* [Aim of the task] Pick every line out of the entries below that holds the string "editorial", and report them.

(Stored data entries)
*-*-*

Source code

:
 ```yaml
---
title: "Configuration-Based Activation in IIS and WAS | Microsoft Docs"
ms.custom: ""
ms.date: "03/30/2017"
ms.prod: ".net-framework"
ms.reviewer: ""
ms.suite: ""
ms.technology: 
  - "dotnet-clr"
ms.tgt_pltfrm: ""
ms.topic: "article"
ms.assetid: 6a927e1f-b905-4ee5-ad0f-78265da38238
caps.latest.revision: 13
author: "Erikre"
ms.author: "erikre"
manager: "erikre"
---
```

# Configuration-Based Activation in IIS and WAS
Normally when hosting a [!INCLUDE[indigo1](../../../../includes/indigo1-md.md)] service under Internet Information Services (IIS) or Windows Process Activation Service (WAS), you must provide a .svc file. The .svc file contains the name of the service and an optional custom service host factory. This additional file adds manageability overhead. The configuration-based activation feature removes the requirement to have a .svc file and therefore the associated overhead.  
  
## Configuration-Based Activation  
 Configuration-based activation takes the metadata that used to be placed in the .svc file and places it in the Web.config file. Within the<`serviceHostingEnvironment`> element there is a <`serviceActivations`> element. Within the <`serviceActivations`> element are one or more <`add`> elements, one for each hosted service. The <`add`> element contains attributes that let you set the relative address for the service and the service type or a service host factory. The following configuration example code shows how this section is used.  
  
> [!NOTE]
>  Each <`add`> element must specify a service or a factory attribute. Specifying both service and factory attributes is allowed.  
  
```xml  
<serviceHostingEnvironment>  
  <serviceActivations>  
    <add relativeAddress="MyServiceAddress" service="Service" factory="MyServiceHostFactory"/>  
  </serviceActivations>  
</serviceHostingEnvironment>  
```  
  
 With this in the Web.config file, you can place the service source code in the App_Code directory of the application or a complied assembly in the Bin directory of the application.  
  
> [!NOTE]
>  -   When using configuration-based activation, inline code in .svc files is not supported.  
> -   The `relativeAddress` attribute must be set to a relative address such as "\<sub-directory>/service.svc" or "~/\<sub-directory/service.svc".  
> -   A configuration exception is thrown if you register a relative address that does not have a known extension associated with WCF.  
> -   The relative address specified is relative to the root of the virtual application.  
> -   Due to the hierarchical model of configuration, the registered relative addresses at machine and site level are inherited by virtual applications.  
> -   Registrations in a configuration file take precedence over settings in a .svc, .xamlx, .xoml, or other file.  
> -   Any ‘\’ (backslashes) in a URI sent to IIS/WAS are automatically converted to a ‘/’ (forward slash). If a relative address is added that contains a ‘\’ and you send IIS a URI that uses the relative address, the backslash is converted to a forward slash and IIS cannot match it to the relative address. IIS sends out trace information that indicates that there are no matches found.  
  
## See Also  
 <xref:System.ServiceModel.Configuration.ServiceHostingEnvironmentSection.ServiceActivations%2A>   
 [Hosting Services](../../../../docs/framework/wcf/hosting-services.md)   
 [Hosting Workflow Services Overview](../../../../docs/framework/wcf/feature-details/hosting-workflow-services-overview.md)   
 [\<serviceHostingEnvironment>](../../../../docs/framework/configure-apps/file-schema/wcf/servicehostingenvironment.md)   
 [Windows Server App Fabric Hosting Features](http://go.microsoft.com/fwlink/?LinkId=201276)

*-*-*

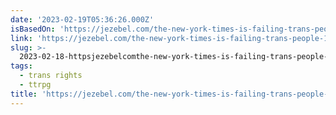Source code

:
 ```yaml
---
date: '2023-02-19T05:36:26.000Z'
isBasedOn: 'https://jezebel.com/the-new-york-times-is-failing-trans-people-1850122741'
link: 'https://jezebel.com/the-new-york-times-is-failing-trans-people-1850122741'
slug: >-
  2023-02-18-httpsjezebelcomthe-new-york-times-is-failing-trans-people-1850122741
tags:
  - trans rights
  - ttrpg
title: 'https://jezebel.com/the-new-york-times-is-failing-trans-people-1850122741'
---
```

*-*-*

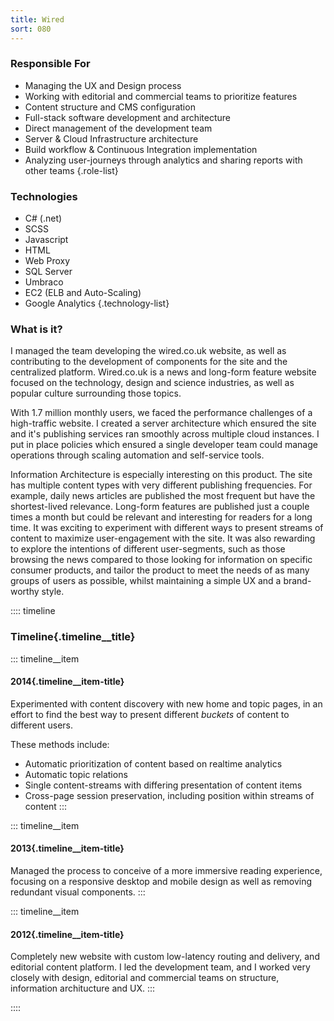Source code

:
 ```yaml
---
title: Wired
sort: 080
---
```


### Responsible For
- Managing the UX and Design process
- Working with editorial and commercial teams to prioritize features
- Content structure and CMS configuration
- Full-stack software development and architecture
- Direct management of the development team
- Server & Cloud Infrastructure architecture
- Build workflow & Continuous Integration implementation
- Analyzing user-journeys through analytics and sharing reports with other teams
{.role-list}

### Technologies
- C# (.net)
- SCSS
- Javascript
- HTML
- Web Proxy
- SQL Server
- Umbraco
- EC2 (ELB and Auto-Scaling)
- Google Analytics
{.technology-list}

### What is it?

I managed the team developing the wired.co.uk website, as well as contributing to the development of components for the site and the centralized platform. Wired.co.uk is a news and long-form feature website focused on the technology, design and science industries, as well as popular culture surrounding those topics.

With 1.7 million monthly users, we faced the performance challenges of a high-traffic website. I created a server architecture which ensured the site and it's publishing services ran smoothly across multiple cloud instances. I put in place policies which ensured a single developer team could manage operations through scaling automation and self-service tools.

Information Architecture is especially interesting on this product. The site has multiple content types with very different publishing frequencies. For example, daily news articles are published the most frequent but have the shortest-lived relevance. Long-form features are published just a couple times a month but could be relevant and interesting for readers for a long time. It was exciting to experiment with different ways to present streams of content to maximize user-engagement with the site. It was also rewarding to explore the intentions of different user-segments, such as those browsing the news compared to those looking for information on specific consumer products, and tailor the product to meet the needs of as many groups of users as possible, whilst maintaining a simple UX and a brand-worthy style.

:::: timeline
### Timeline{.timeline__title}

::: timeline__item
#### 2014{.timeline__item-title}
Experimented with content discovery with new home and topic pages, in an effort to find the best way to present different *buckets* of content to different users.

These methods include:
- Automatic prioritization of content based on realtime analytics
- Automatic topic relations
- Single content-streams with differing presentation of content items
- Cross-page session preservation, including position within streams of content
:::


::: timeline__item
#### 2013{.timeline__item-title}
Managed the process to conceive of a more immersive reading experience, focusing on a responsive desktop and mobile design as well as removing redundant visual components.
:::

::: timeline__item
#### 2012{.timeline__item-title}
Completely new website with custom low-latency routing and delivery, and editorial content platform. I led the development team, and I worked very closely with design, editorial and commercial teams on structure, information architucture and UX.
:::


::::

*-*-*

* [Final answer]
- Working with editorial and commercial teams to prioritize features
Completely new website with custom low-latency routing and delivery, and editorial content platform. I led the development team, and I worked very closely with design, editorial and commercial teams on structure, information architucture and UX.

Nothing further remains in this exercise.